■ Data in this exercise
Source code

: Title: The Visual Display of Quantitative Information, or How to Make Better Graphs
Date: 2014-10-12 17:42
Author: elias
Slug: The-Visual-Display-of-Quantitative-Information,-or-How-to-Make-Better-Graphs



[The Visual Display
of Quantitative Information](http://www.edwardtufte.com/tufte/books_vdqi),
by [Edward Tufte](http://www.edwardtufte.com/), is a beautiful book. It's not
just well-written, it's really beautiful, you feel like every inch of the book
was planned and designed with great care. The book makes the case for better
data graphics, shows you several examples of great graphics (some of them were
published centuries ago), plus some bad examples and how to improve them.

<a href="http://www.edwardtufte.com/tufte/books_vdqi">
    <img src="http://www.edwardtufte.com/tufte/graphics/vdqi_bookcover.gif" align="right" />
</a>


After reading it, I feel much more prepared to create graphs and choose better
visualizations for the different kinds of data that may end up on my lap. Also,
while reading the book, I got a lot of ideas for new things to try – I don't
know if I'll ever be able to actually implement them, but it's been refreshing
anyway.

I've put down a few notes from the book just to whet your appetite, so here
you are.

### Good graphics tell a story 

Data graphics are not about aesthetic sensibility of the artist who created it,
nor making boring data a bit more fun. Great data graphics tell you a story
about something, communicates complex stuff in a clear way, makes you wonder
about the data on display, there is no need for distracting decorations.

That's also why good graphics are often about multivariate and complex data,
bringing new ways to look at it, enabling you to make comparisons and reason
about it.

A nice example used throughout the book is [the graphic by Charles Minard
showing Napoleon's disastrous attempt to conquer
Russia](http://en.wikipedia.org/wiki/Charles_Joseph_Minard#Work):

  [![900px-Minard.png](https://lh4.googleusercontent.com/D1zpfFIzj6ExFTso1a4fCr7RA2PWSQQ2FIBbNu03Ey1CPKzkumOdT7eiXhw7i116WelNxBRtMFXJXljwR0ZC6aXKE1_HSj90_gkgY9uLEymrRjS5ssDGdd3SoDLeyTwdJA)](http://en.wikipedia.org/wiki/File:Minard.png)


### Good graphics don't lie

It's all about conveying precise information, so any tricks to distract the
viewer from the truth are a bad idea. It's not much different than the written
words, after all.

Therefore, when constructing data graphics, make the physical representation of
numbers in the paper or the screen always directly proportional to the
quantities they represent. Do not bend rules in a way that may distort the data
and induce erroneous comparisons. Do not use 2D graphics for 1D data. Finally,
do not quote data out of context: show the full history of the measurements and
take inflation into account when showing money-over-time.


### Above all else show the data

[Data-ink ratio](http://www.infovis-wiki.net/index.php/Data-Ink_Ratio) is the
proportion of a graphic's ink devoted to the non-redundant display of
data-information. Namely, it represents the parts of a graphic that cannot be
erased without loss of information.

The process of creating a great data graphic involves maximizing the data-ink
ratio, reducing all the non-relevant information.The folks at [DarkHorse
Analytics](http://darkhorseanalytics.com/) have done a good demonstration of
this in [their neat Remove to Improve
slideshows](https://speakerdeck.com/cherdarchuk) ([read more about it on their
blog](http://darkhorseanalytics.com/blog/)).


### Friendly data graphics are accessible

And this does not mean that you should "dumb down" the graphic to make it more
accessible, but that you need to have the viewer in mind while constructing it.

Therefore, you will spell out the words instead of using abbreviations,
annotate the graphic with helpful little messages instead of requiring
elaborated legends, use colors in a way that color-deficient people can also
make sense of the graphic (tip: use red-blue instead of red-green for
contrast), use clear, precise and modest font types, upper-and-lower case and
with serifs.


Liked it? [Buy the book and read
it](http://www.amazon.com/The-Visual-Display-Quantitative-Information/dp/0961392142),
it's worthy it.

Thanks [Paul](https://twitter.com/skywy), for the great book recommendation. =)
...
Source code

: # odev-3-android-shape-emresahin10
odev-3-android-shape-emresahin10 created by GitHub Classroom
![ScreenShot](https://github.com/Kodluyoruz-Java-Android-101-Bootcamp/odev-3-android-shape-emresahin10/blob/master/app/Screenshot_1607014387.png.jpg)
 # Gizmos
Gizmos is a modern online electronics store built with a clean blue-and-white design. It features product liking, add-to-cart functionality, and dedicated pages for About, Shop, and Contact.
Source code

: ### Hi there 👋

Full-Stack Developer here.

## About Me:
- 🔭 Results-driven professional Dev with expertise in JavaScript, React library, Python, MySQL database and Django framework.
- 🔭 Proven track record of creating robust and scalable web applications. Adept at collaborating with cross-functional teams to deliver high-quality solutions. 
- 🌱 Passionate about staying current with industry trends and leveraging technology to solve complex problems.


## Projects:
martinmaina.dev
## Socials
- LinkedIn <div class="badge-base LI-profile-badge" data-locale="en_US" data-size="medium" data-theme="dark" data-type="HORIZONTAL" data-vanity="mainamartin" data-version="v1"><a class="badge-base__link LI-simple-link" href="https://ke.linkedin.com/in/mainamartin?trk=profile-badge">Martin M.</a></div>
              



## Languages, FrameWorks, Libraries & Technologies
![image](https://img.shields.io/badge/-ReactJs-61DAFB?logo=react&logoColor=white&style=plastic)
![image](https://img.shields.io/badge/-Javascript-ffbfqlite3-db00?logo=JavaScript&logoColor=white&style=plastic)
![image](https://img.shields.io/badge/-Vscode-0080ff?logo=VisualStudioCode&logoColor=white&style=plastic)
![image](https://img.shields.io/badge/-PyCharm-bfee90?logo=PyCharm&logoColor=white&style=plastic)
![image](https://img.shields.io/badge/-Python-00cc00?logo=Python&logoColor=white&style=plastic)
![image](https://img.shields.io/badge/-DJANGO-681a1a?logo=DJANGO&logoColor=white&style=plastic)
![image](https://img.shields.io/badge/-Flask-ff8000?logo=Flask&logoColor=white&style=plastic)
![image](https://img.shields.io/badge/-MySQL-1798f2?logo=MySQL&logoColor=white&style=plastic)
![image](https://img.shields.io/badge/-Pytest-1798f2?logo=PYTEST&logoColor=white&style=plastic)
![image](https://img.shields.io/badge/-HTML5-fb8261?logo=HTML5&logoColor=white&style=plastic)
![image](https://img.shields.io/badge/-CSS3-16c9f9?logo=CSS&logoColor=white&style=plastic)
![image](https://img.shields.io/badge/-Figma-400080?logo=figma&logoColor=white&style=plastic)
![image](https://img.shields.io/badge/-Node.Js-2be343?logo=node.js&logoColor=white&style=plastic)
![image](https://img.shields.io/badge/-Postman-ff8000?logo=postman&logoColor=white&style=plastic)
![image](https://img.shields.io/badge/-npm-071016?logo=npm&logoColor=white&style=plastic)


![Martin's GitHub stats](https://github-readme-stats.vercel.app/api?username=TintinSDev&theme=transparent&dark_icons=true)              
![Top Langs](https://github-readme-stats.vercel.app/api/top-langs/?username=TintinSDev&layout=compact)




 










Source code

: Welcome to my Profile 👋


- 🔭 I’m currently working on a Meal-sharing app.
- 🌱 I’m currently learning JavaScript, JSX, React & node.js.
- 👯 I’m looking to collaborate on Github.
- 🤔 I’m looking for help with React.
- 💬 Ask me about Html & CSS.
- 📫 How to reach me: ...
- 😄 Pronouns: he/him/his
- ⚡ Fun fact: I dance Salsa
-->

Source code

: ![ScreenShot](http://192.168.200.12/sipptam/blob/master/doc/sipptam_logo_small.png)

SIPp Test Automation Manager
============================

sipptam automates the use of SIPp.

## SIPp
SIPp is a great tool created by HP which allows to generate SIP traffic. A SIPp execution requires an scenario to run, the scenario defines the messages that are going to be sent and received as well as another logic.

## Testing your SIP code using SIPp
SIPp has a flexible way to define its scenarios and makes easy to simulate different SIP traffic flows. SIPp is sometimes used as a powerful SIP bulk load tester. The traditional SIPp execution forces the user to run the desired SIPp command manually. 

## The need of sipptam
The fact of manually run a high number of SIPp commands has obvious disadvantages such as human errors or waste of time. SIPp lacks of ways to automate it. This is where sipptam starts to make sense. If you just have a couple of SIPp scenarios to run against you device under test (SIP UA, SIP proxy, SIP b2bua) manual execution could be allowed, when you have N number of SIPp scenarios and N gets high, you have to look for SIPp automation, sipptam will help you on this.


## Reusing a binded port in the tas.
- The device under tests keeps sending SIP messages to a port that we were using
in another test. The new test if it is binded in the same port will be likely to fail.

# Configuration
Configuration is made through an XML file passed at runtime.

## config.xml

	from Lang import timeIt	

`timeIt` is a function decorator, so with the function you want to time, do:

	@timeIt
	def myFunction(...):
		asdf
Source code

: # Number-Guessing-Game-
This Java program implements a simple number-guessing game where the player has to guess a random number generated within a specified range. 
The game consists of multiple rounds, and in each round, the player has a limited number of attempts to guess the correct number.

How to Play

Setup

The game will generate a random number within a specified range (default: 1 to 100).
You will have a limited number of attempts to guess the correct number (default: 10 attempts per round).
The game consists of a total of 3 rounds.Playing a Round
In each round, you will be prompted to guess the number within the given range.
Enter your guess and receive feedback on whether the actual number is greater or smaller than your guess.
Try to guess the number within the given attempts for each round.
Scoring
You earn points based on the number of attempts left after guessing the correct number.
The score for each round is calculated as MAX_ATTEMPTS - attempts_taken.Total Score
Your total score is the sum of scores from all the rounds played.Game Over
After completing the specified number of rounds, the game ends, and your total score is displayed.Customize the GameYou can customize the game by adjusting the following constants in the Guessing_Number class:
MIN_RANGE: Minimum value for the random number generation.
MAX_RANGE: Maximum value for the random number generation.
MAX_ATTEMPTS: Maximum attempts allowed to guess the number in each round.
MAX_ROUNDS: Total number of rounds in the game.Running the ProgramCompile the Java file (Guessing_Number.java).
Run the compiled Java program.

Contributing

■ Requirement
Please return all lines above in which the string "odev" is found.

■ Answer
: # odev-3-android-shape-emresahin10
odev-3-android-shape-emresahin10 created by GitHub Classroom
![ScreenShot](https://github.com/Kodluyoruz-Java-Android-101-Bootcamp/odev-3-android-shape-emresahin10/blob/master/app/Screenshot_1607014387.png.jpg)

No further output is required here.